WORK REQUEST ::
What lines below contain the string "Colorimetry"? List them all.

[Entries taken from a collection]

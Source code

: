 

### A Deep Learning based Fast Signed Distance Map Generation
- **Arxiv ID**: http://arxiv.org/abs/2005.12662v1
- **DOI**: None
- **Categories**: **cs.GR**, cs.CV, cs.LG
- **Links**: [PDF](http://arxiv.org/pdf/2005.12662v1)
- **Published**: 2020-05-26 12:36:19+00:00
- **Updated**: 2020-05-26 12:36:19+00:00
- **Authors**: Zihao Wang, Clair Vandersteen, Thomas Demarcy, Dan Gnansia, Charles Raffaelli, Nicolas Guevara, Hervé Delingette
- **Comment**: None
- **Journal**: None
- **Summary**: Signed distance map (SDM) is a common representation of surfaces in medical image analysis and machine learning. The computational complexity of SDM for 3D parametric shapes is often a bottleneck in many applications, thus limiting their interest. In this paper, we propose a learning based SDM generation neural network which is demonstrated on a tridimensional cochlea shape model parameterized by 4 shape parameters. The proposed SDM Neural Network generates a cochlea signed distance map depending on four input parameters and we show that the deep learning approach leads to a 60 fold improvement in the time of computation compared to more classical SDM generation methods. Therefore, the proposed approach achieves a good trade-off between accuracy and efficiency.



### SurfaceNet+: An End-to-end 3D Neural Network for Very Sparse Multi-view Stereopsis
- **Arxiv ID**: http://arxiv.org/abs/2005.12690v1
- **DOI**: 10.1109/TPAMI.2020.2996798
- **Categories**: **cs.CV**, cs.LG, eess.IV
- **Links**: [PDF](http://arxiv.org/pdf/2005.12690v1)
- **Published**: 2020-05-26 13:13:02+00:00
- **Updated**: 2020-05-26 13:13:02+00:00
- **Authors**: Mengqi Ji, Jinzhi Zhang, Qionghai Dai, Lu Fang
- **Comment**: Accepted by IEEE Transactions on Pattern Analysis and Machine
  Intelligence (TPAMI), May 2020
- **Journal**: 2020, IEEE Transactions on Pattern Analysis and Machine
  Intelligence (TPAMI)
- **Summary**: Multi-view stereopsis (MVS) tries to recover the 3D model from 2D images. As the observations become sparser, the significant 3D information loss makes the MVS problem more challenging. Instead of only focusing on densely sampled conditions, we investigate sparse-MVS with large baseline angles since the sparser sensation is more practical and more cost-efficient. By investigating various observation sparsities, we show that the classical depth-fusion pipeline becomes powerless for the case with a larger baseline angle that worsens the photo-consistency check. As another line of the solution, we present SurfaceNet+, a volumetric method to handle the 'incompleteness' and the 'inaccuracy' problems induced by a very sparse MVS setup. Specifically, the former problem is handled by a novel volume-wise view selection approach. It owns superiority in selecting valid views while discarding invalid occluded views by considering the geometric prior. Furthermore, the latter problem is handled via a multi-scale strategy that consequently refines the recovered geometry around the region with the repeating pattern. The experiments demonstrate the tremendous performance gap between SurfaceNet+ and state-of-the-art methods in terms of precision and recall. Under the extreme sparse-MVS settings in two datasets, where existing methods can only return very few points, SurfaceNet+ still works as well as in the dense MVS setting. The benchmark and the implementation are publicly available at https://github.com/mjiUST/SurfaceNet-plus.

--

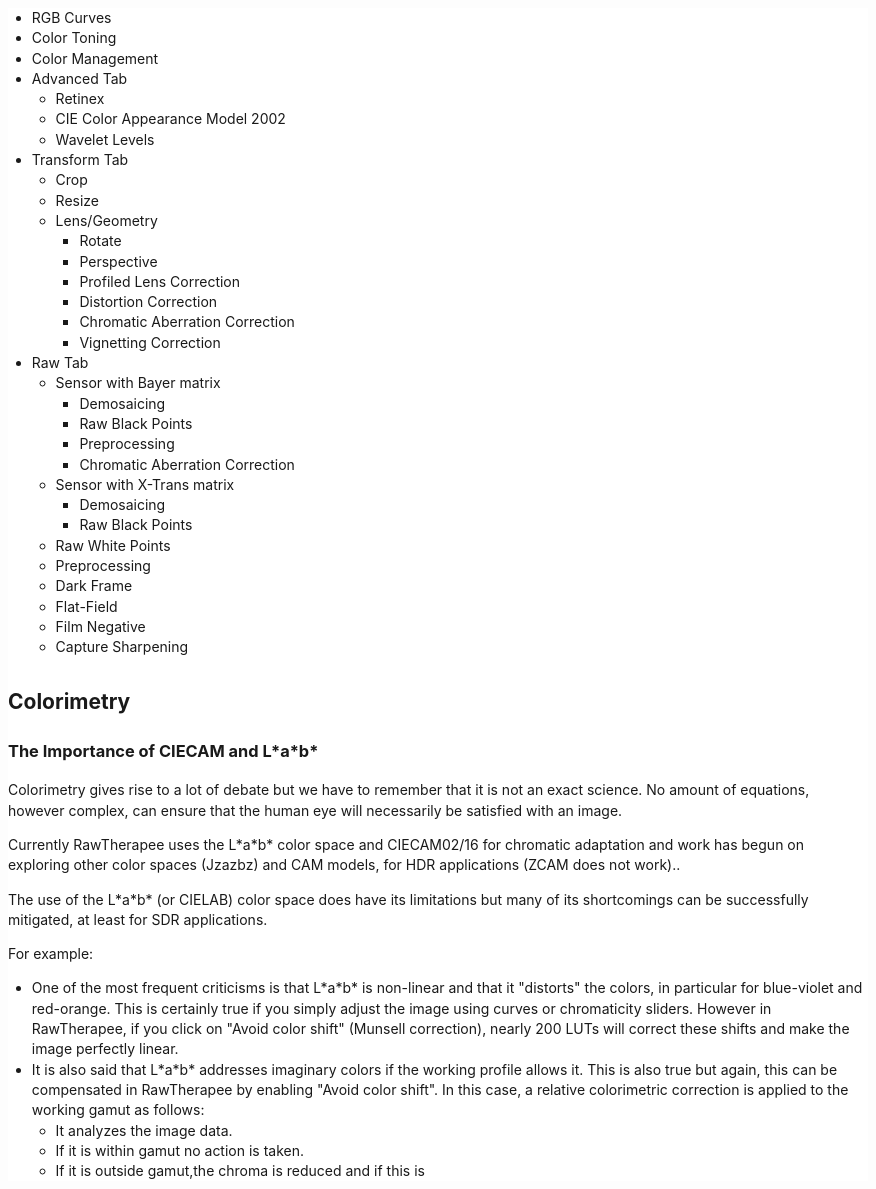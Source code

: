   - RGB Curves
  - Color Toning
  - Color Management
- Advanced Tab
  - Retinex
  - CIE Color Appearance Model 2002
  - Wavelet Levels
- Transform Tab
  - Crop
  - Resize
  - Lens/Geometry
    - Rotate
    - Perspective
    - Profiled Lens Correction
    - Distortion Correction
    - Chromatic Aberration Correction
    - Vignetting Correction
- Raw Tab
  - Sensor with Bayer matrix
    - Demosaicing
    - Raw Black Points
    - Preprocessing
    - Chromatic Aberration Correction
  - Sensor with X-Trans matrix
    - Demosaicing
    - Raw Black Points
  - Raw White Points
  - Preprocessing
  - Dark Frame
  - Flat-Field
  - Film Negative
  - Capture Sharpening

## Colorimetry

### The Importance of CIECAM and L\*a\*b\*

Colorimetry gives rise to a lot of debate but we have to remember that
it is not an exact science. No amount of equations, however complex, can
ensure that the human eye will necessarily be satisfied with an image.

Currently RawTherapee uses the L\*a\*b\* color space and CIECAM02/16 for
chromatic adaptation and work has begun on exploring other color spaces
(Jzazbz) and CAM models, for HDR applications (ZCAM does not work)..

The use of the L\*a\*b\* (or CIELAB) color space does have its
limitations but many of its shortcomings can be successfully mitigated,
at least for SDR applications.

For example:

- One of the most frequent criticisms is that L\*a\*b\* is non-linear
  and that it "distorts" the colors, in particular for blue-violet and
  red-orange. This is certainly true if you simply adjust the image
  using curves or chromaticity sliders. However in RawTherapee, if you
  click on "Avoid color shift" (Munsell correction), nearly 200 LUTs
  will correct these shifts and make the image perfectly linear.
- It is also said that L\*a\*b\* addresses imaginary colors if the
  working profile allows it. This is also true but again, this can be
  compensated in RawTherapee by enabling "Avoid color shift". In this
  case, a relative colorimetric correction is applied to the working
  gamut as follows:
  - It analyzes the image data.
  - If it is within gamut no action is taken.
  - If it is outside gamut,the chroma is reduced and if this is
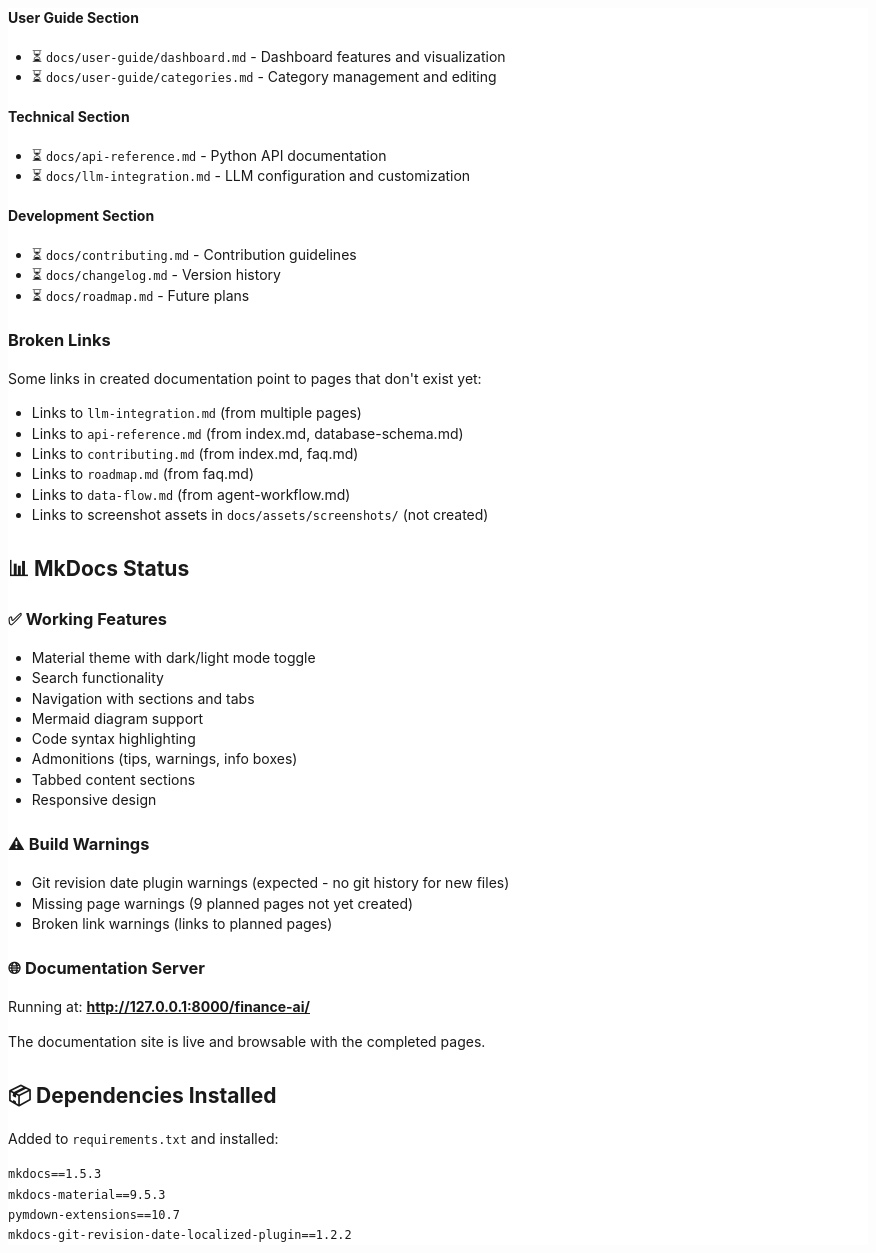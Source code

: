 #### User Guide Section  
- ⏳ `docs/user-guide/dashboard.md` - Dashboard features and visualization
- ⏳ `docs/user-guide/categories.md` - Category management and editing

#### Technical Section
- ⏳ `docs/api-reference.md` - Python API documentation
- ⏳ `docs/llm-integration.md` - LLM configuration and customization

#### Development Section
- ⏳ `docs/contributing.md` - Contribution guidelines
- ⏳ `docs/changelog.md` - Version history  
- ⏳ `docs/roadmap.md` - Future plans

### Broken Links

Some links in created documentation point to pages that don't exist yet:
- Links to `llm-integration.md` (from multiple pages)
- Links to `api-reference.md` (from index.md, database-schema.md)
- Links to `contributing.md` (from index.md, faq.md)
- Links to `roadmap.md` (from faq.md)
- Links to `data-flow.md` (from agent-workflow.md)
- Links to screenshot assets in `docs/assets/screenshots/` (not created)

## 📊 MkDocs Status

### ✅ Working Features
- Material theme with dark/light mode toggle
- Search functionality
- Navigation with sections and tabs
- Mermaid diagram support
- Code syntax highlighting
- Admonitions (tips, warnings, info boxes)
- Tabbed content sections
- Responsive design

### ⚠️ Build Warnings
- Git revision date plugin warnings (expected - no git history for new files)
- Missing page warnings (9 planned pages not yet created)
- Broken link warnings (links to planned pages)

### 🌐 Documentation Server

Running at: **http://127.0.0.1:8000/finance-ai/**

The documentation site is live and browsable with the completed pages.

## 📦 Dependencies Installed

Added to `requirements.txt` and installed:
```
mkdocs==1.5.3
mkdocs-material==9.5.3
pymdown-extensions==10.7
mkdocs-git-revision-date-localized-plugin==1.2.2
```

TASK RESPONSE ::
## Colorimetry
Colorimetry gives rise to a lot of debate but we have to remember that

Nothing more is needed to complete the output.